But my mother did not choose to answer impertinent questions; and, though greatly addicted to telling long stories, she seemed to know very little about the private memoirs of Mr. Cotton. She informed me, however, that he had been a fellow-servant with her in the Squire's employ; that he quarrelled with her shortly after I was born, and left her, and she did not know what had become of him, but she believed he went to America, and from his long silence, she concluded that he had been dead for some years. That out of respect for his services, Mr. Carlos had placed her in her present comfortable situation, and that I must show my gratitude to Mr. Carlos for all he had done for us, by the most dutiful and obliging behaviour. I likewise learned from her, that I was called Noah after my father.

This brief sketch of our family history was perfectly satisfactory to me at that time. I remember feeling a strong interest in my unknown progenitor, and used to build castles and speculate about his fate.

In the meanwhile, I found it good policy strictly to obey my mother's injunctions, and the alacrity which I displayed in waiting upon the Squire and his guests, never failed to secure a harvest of small coin, which gave me no small importance in the eyes of the lads in the village, who waited upon me with the same diligence that I did upon the Squire, in order no doubt to come in for a share of the spoil. Thus a love of acquiring without labour, and of obtaining admirers without any merit of my own, was early fostered in my heart, which led to a taste for fine dress and a boastful display of superiority, by no means consistent with my low birth and humble means.

In due time I was placed by Mr. Carlos at the village school, and the wish to be thought the first scholar in the school, and excel all my companions, stimulated me to learn with a diligence and determination of purpose, which soon placed me at the top of my class.

There was only one boy in the school who dared to dispute my supremacy, and he had by nature what I acquired with great toil and difficulty, a most retentive memory, which enabled him to repeat after once reading, a task which took me several days of hard study to learn. How I envied him this faculty, which I justly considered possessed no real merit in itself, but was a natural gift! It was not learning with him, it was mere reading. He would just throw a glance over the book, after idling half his time in play; and then walk up to the master, and say it off without making a single blunder. He was the most careless, reckless boy in the school, and certainly the cleverest. I hated him. I could not bear that he should equal, and even surpass me, when he took no pains to learn.

If the master had done him common justice, I should never have stood above him.
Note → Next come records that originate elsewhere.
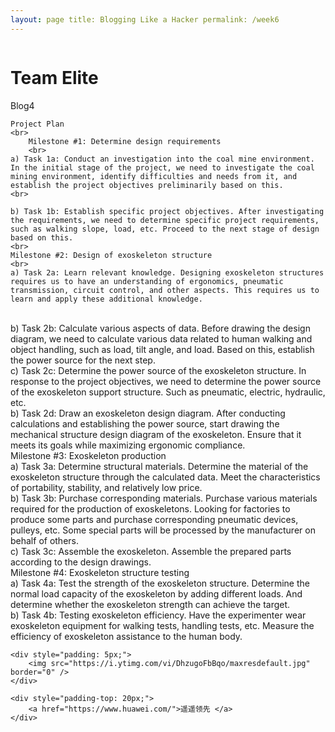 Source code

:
 ```yaml
---
layout: page title: Blogging Like a Hacker permalink: /week6
---
```


<html>
<head>
    <meta charset="UTF-8">
    <meta name="description" content="week6's page,let u know me" />
    <meta name="viewport" content="width=device-width, initial-scale=1.0, maximum-scale=1.0, user-scalable=no">


</head>
<body>
     <div class="info-wrap">
      <div class="img">
        <img src="https://s1.ax1x.com/2023/09/03/pPDK2an.png" alt="">
      </div>
      <div class="info-right">
    <h1>Team Elite</h1>	
        <dt>Blog4</dt>

    Project Plan
    <br>
        Milestone #1: Determine design requirements
        <br>
    a) Task 1a: Conduct an investigation into the coal mine environment. In the initial stage of the project, we need to investigate the coal mining environment, identify difficulties and needs from it, and establish the project objectives preliminarily based on this.
    <br>
    
    b) Task 1b: Establish specific project objectives. After investigating the requirements, we need to determine specific project requirements, such as walking slope, load, etc. Proceed to the next stage of design based on this.
    <br>
    Milestone #2: Design of exoskeleton structure
    <br>
    a) Task 2a: Learn relevant knowledge. Designing exoskeleton structures requires us to have an understanding of ergonomics, pneumatic transmission, circuit control, and other aspects. This requires us to learn and apply these additional knowledge.
<br>
    b) Task 2b: Calculate various aspects of data. Before drawing the design diagram, we need to calculate various data related to human walking and object handling, such as load, tilt angle, and load. Based on this, establish the power source for the next step.
<br>
    c) Task 2c: Determine the power source of the exoskeleton structure. In response to the project objectives, we need to determine the power source of the exoskeleton support structure. Such as pneumatic, electric, hydraulic, etc.
<br>
    b) Task 2d: Draw an exoskeleton design diagram. After conducting calculations and establishing the power source, start drawing the mechanical structure design diagram of the exoskeleton. Ensure that it meets its goals while maximizing ergonomic compliance.
<br>
    Milestone #3: Exoskeleton production
    <br>
    a) Task 3a: Determine structural materials. Determine the material of the exoskeleton structure through the calculated data. Meet the characteristics of portability, stability, and relatively low price.
<br>
    b) Task 3b: Purchase corresponding materials. Purchase various materials required for the production of exoskeletons. Looking for factories to produce some parts and purchase corresponding pneumatic devices, pulleys, etc. Some special parts will be processed by the manufacturer on behalf of others.
<br>
    c) Task 3c: Assemble the exoskeleton. Assemble the prepared parts according to the design drawings.
<br>
    Milestone #4: Exoskeleton structure testing
    <br>
    a) Task 4a: Test the strength of the exoskeleton structure. Determine the normal load capacity of the exoskeleton by adding different loads. And determine whether the exoskeleton strength can achieve the target.
<br>
    b) Task 4b: Testing exoskeleton efficiency. Have the experimenter wear exoskeleton equipment for walking tests, handling tests, etc. Measure the efficiency of exoskeleton assistance to the human body.
<br>


    <div style="padding: 5px;">
        <img src="https://i.ytimg.com/vi/DhzugoFbBqo/maxresdefault.jpg" border="0" />
    </div>
        
    <div style="padding-top: 20px;">
        <a href="https://www.huawei.com/">遥遥领先 </a>
    </div>
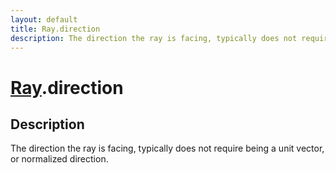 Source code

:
 ```yaml
---
layout: default
title: Ray.direction
description: The direction the ray is facing, typically does not require being a unit vector, or normalized direction.
---
```

# [Ray]({{site.url}}/Pages/Reference/Ray.html).direction

## Description
The direction the ray is facing, typically does not require being
a unit vector, or normalized direction.

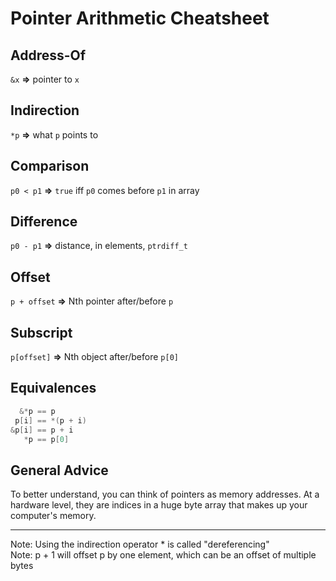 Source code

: # Pointer Arithmetic Cheatsheet

<!-- inline -->
## Address-Of
`&x`
**⇒** pointer to `x`

<!-- inline -->
## Indirection
`*p`
**⇒** what `p` points to

<!-- inline -->
## Comparison
`p0 < p1`
**⇒** `true` iff `p0` comes before `p1` in array

<!-- inline -->
## Difference
`p0 - p1`
**⇒** distance, in elements, `ptrdiff_t`

<!-- inline -->
## Offset
`p + offset`
**⇒** Nth pointer after/before `p`

<!-- inline -->
## Subscript
`p[offset]`
**⇒** Nth object after/before `p[0]`

<!-- inline -->
## Equivalences
```c
  &*p == p
 p[i] == *(p + i)
&p[i] == p + i
   *p == p[0]
```

<!-- inline -->
## General Advice
To better understand, you can think of pointers as memory addresses.
At a hardware level, they are indices in a huge byte array that makes up your computer's memory.

---
Note: Using the indirection operator * is called "dereferencing"<br>
Note: p + 1 will offset p by one element, which can be an offset of multiple bytes
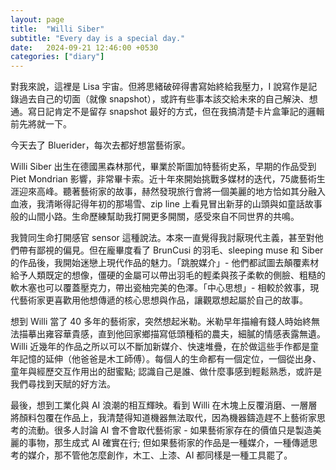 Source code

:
 ```yaml
---
layout: page
title:  "Willi Siber"
subtitle: "Every day is a special day."
date:   2024-09-21 12:46:00 +0530
categories: ["diary"]
---
```

對我來說，這裡是 Lisa 宇宙。但將思緒破碎得書寫始終給我壓力，I 說寫作是記錄過去自己的切面（就像 snapshot），或許有些事本該交給未來的自己解決、想通。寫日記肯定不是留存 snapshot 最好的方式，但在我搞清楚卡片盒筆記的邏輯前先將就一下。

今天去了 Bluerider，每次去都好想當藝術家。

Willi Siber 出生在德國黑森林那代，畢業於斯圖加特藝術史系，早期的作品受到 Piet Mondrian 影響，非常畢卡索。近十年來開始挑戰多媒材的迭代，75歲藝術生涯迎來高峰。聽著藝術家的故事，赫然發現旅行會將一個美麗的地方恰如其分融入血液，我清晰得記得年初的那場雪、zip line 上看見冒出新芽的山頭與如童話故事般的山間小路。生命歷練幫助我打開更多開關，感受來自不同世界的共鳴。

我贊同生命打開感官 sensor 這種說法。本來一直覺得我討厭現代主義，甚至對他們帶有鄙視的偏見。但在龐畢度看了 BrunCusi 的羽毛、sleeping muse 和 Siber 的作品後，我開始迷戀上現代作品的魅力。「跳脫媒介」- 他們都試圖去顛覆素材給予人類既定的想像，僵硬的金屬可以帶出羽毛的輕柔與孩子柔軟的側臉、粗糙的軟木塞也可以覆蓋壓克力，帶出瓷柚完美的色澤。「中心思想」- 相較於敘事，現代藝術家更喜歡用他想傳遞的核心思想與作品，讓觀眾想起屬於自己的故事。

想到 Willi 當了 40 多年的藝術家，突然想起米勒。米勒早年描繪有錢人時始終無法描摹出雍容華貴感，直到他回家鄉描寫低頭種稻的農夫，細膩的情感表露無遺。Willi 近幾年的作品之所以可以不斷加新媒介、快速堆疊，在於做這些手作都是童年記憶的延伸（他爸爸是木工師傅）。每個人的生命都有一個定位，一個從出身、童年與經歷交互作用出的甜蜜點; 認識自己是誰、做什麼事感到輕鬆熟悉，或許是我們尋找到天賦的好方法。

最後，想到工業化與 AI 浪潮的相互輝映。看到 Willi 在木塊上反覆消磨、一層層將顏料包覆在作品上，我清楚得知道機器無法取代，因為機器鑄造趕不上藝術家思考的流動。很多人討論 AI 會不會取代藝術家 - 如果藝術家存在的價值只是製造美麗的事物，那生成式 AI 確實在行; 但如果藝術家的作品是一種媒介，一種傳遞思考的媒介，那不管他怎麼創作，木工、上漆、AI 都同樣是一種工具罷了。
But for some reason, best known to himself, he always favoured me, and snubbed Bill Martin, who in return played him a thousand impish tricks, and taught the other boys to rebel against his authority. Bill called me the obsneakious young gentleman, and Mr. Bullen, the master, the Squire's Toady.

There was constant war between this lad and me. We were pretty equally matched in strength; for the victor of to-day, was sure to be beaten on the morrow. The boys generally took part with Martin. Such characters are always popular, and he had many admirers in the school. My aversion to this boy made me restless and unhappy. I really longed to do him some injury. Once, after I had given him a sound drubbing, he called me "a base-born puppy! a beggar, eating the crumbs which fell from the rich man's table."

Foaming with rage, for a wound to my pride was far worse in my estimation, than any personal injury, I demanded what he meant by such insulting language, and he sneered in my face, and told me to go home and ask my virtuous mother, as she doubtless was better qualified to give me the information I desired. And I did ask my mother, and she told me "I was a foolish boy to heed such nonsense, spoken in anger by a lad I had just thrashed; that Bill Martin was a bad fellow, and envious of my being better off than himself; that if I listened to such senseless lies about her, it would make her miserable, and I should never know a happy hour myself."

I felt that this was true. I loved my mother better than anything in the world. Her affection and kindness to me was boundless. She always welcomed me home with a smiling face, and I never received a blow from her hand in my life.

My mother was about six-and-thirty years of age. She must have been beautiful in youth, for she was still very pretty. Her countenance was mild and gentle, and she was scrupulously neat and clean. I was proud of my mother. I saw no woman in her rank that could be compared with her; and any insult offered to her I resented with my whole heart and strength. I was too young to ask of her an explanation of the frequency of the Squire's visits to our house; and why, when he came, I was generally despatched on some errand to the village; and had the real explanation been given, I should not have believed it.